The Coronavirus outbreak in the north of Italy started to panic all across the country. I found myself in a situation where my friends were all returning home, on by one, day by day. I decided to remain so I spent days saying goodbyes to all those people who never intended to leave.  I honestly did not know how to cope with the situation. At the time I didn’t understand why everyone had to be so overdramatic about things that did not affect them or maybe I did and I just didn’t want them to leave. This news created panic across the city and the evergreen streets of Florence suddenly turned into a graveyard. I barely recognized the streets anymore.  People are coming out only in the morning to shop at the supermarkets waiting in the line for hours. I would think how could they wait so patiently?  Were they not scared of tomorrow?  What about the mental stress due to all the distress? Can we manage to be by ourselves? What about not being able to have human contact and for how long?   While these questions stayed on the back of my head I came to accept that I have to live with it anyhow. I can regret and cry about it or make peace with it.

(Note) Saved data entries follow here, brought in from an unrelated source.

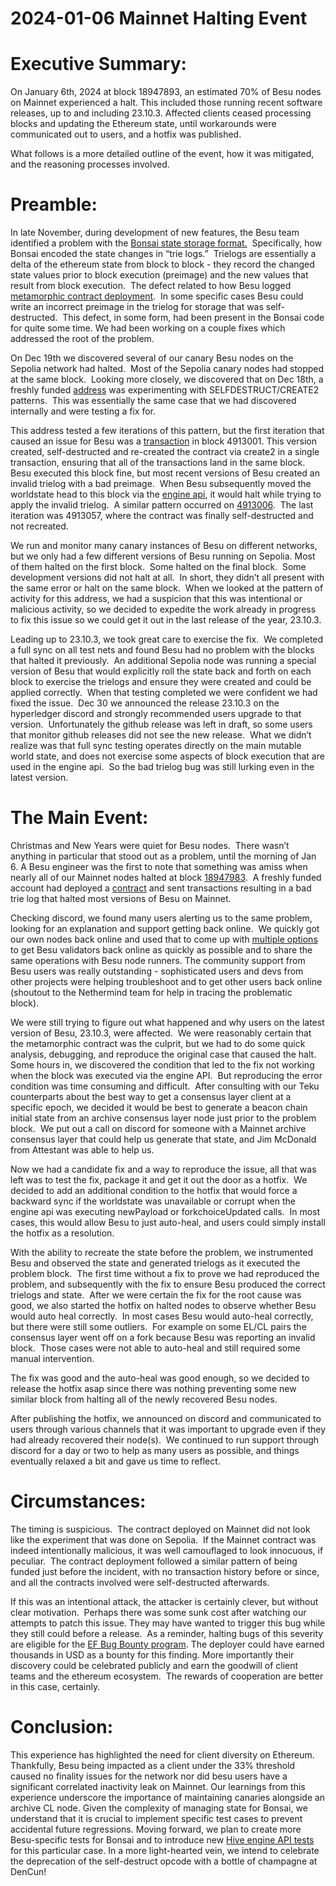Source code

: # 2024-01-06 Mainnet Halting Event

# Executive Summary:

On January 6th, 2024 at block 18947893, an estimated 70% of Besu nodes on Mainnet experienced a halt. This included those running recent software releases, up to and including 23.10.3. Affected clients ceased processing blocks and updating the Ethereum state, until workarounds were communicated out to users, and a hotfix was published.

What follows is a more detailed outline of the event, how it was mitigated, and the reasoning processes involved.

# Preamble:

In late November, during development of new features, the Besu team identified a problem with the [Bonsai state storage format.](https://consensys.io/blog/bonsai-tries-guide)  Specifically, how Bonsai encoded the state changes in “trie logs.”  Trielogs are essentially a delta of the ethereum state from block to block - they record the changed state values prior to block execution (preimage) and the new values that result from block execution.  The defect related to how Besu logged [metamorphic contract deployment](https://mixbytes.io/blog/metamorphic-smart-contracts-is-evm-code-truly-immutable).  In some specific cases Besu could write an incorrect preimage in the trielog for storage that was self-destructed.  This defect, in some form, had been present in the Bonsai code for quite some time. We had been working on a couple fixes which addressed the root of the problem.   

On Dec 19th we discovered several of our canary Besu nodes on the Sepolia network had halted.  Most of the Sepolia canary nodes had stopped at the same block.  Looking more closely, we discovered that on Dec 18th, a freshly funded [address](https://sepolia.etherscan.io/address/0x0c27f8c61db4e6c37214d64fc867eb9775963f7d) was experimenting with SELFDESTRUCT/CREATE2 patterns.  This was essentially the same case that we had discovered internally and were testing a fix for.

This address tested a few iterations of this pattern, but the first iteration that caused an issue for Besu was a [transaction](https://sepolia.etherscan.io/tx/0xe5e29a1a1a679bc1a538788031e230a82027b4d6b502290937a4b3aa1c6b4ce9#internal) in block 4913001. This version created, self-destructed and re-created the contract via create2 in a single transaction, ensuring that all of the transactions land in the same block.  Besu executed this block fine, but most recent versions of Besu created an invalid trielog with a bad preimage.  When Besu subsequently moved the worldstate head to this block via the [engine api](https://github.com/ethereum/execution-apis/blob/main/src/engine/common.md), it would halt while trying to apply the invalid trielog.  A similar pattern occurred on [4913006](https://sepolia.etherscan.io/tx/0xc055db058785e7c040caad7a8c57753b3ef9eff06c9c5266863164e22c6e4c37#internal).  The last iteration was 4913057, where the contract was finally self-destructed and not recreated.  

We run and monitor many canary instances of Besu on different networks, but we only had a few different versions of Besu running on Sepolia. Most of them halted on the first block.  Some halted on the final block.  Some development versions did not halt at all.  In short, they didn’t all present with the same error or halt on the same block.  When we looked at the pattern of activity for this address, we had a suspicion that this was intentional or malicious activity, so we decided to expedite the work already in progress to fix this issue so we could get it out in the last release of the year, 23.10.3.

Leading up to 23.10.3, we took great care to exercise the fix.  We completed a full sync on all test nets and found Besu had no problem with the blocks that halted it previously.  An additional Sepolia node was running a special version of Besu that would explicitly roll the state back and forth on each block to exercise the trielogs and ensure they were created and could be applied correctly.  When that testing completed we were confident we had fixed the issue.  Dec 30 we announced the release 23.10.3 on the hyperledger discord and strongly recommended users upgrade to that version.  Unfortunately the github release was left in draft, so some users that monitor github releases did not see the new release.  What we didn’t realize was that full sync testing operates directly on the main mutable world state, and does not exercise some aspects of block execution that are used in the engine api.  So the bad trielog bug was still lurking even in the latest version.

# The Main Event:

Christmas and New Years were quiet for Besu nodes.  There wasn’t anything in particular that stood out as a problem, until the morning of Jan 6. A Besu engineer was the first to note that something was amiss when nearly all of our Mainnet nodes halted at block [18947983](https://etherscan.io/block/18947893.).  A freshly funded account had deployed a [contract](https://etherscan.io/address/0xb05e7ed9ff00afe304370a7d1c1a4f7fbaae852b#internaltx) and sent transactions resulting in a bad trie log that halted most versions of Besu on Mainnet.

Checking discord, we found many users alerting us to the same problem, looking for an explanation and support getting back online.  We quickly got our own nodes back online and used that to come up with [multiple options](https://github.com/hyperledger/besu/releases/tag/23.10.3-hotfix) to get Besu validators back online as quickly as possible and to share the same operations with Besu node runners. The community support from Besu users was really outstanding - sophisticated users and devs from other projects were helping troubleshoot and to get other users back online (shoutout to the Nethermind team for help in tracing the problematic block).   

We were still trying to figure out what happened and why users on the latest version of Besu, 23.10.3, were affected.  We were reasonably certain that the metamorphic contract was the culprit, but we had to do some quick analysis, debugging, and reproduce the original case that caused the halt.  Some hours in, we discovered the condition that led to the fix not working when the block was executed via the engine API.  But reproducing the error condition was time consuming and difficult.  After consulting with our Teku counterparts about the best way to get a consensus layer client at a specific epoch, we decided it would be best to generate a beacon chain initial state from an archive consensus layer node just prior to the problem block.  We put out a call on discord for someone with a Mainnet archive consensus layer that could help us generate that state, and Jim McDonald from Attestant was able to help us.  

Now we had a candidate fix and a way to reproduce the issue, all that was left was to test the fix, package it and get it out the door as a hotfix.  We decided to add an additional condition to the hotfix that would force a backward sync if the worldstate was unavailable or corrupt when the engine api was executing newPayload or forkchoiceUpdated calls.  In most cases, this would allow Besu to just auto-heal, and users could simply install the hotfix as a resolution. 

With the ability to recreate the state before the problem, we instrumented Besu and observed the state and generated trielogs as it executed the problem block.  The first time without a fix to prove we had reproduced the problem, and subsequently with the fix to ensure Besu produced the correct trielogs and state.  After we were certain the fix for the root cause was good, we also started the hotfix on halted nodes to observe whether Besu would auto heal correctly.  In most cases Besu would auto-heal correctly, but there were still some outliers.  For example on some EL/CL pairs the consensus layer went off on a fork because Besu was reporting an invalid block.  Those cases were not able to auto-heal and still required some manual intervention.

The fix was good and the auto-heal was good enough, so we decided to release the hotfix asap since there was nothing preventing some new similar block from halting all of the newly recovered Besu nodes.  
  
After publishing the hotfix, we announced on discord and communicated to users through various channels that it was important to upgrade even if they had already recovered their node(s).  We continued to run support through discord for a day or two to help as many users as possible, and things eventually relaxed a bit and gave us time to reflect.

# Circumstances:

The timing is suspicious.  The contract deployed on Mainnet did not look like the experiment that was done on Sepolia.  If the Mainnet contract was indeed intentionally malicious, it was well camouflaged to look innocuous, if peculiar.  The contract deployment followed a similar pattern of being funded just before the incident, with no transaction history before or since, and all the contracts involved were self-destructed afterwards.  

If this was an intentional attack, the attacker is certainly clever, but without clear motivation.  Perhaps there was some sunk cost after watching our attempts to patch this issue. They may have wanted to trigger this bug while they still could before a release.  As a reminder, halting bugs of this severity are eligible for the [EF Bug Bounty program](https://ethereum.org/en/bug-bounty/). The deployer could have earned thousands in USD as a bounty for this finding. More importantly their discovery could be celebrated publicly and earn the goodwill of client teams and the ethereum ecosystem.  The rewards of cooperation are better in this case, certainly. 

# Conclusion:

This experience has highlighted the need for client diversity on Ethereum. Thankfully, Besu being impacted as a client under the 33% threshold caused no finality issues for the network nor did besu users have a significant correlated inactivity leak on Mainnet. Our learnings from this experience underscore the importance of maintaining canaries alongside an archive CL node. Given the complexity of managing state for Bonsai, we understand that it is crucial to implement specific test cases to prevent accidental future regressions. Moving forward, we plan to create more Besu-specific tests for Bonsai and to introduce new [Hive engine API tests](https://github.com/ethereumjs/ethereumjs-monorepo/issues/2838) for this particular case. In a more light-hearted vein, we intend to celebrate the deprecation of the self-destruct opcode with a bottle of champagne at DenCun!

I chose peace and that didn’t come so easily, I had to go through a cycle of repetitions where the previous day wasn’t much different from the present day. I had to rethink everything again and again, but when I did, when I came to understand that the things I am trying to control are forces beyond my capability, I began to accept it. There was a moment of peace within, A sense of clarity where I saw things for as they are separated from the thoughts that held me back. As though I distanced myself from my bubble. When I did so I was faced with a new challenge of asking myself the question once again, 

“ Who am I? ”

I began to build myself together from the basic, trying to build a whole. This chapter of my life majorly influenced by the  pandemic might have been hectic to a lot of people in a lot of ways but it helped to destroy who I was to rebuild myself a new me.